◆ **What this task involves**: Only certain lines below are wanted: those starting at the line containing "### Glossary terms from module 4" and ending at the line containing "piece of information", both included, each retyped exactly.

(Source texts of formatted documents)
________
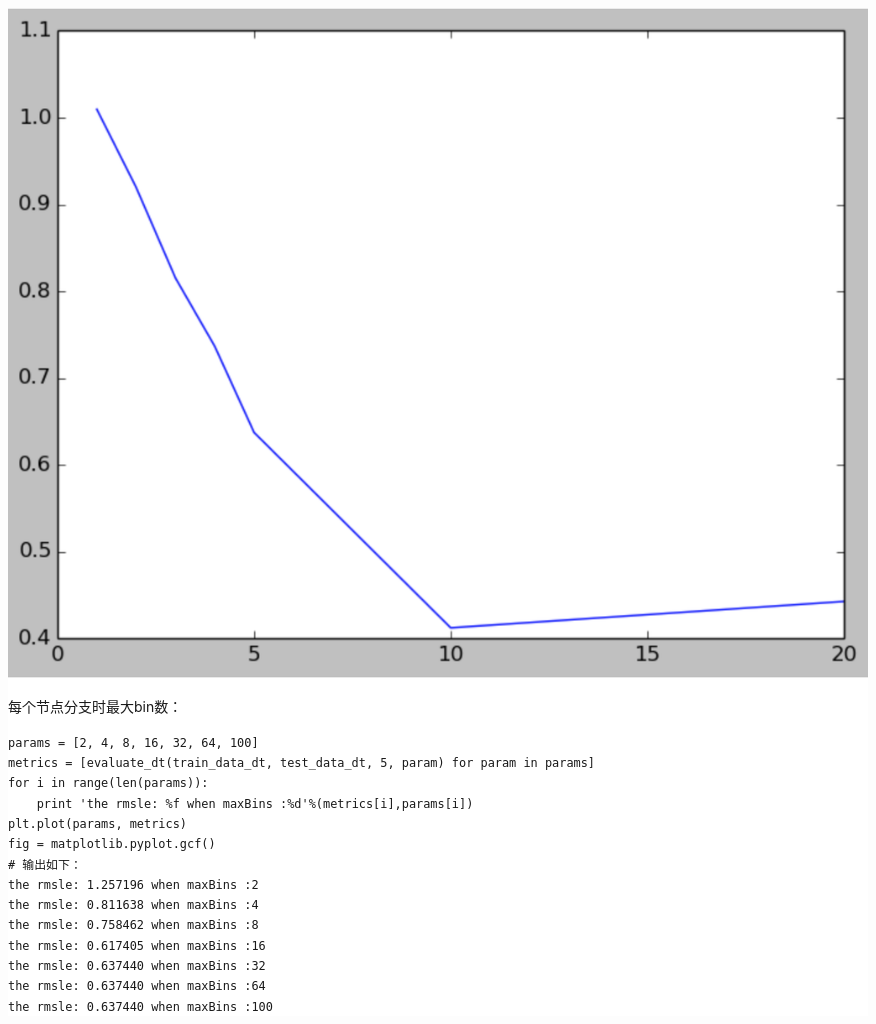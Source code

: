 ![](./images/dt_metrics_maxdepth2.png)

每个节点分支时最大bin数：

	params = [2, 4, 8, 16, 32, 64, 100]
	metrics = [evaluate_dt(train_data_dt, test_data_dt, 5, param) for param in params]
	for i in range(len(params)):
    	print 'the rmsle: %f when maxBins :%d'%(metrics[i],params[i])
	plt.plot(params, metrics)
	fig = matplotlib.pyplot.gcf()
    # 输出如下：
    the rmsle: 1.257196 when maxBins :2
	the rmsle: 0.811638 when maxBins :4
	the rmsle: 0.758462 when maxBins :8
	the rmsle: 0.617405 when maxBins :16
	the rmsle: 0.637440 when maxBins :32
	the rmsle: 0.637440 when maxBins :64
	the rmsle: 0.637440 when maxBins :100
________
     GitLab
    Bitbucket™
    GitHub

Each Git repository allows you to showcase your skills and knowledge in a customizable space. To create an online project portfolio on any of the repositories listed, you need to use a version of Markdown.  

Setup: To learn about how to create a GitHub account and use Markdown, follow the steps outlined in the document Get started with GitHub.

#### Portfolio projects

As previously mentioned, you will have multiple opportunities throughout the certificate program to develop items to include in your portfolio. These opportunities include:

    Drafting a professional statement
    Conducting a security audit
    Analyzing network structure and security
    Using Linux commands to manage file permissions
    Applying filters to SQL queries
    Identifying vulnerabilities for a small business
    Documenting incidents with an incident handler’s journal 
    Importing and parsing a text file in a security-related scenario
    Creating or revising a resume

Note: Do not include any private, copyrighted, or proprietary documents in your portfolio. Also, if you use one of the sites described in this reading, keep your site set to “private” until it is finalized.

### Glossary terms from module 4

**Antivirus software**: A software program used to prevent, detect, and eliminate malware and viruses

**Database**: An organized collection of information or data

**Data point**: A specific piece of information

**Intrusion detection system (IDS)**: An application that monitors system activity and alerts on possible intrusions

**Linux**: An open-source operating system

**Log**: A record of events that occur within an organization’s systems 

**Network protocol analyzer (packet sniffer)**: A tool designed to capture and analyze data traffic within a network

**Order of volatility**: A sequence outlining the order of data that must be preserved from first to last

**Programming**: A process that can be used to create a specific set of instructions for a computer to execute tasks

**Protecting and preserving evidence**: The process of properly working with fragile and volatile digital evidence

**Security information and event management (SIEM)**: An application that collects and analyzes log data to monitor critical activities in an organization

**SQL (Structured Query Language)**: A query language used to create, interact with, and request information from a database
________
◆ **Solution to the exercise**:
### Glossary terms from module 4

**Antivirus software**: A software program used to prevent, detect, and eliminate malware and viruses

**Database**: An organized collection of information or data

**Data point**: A specific piece of information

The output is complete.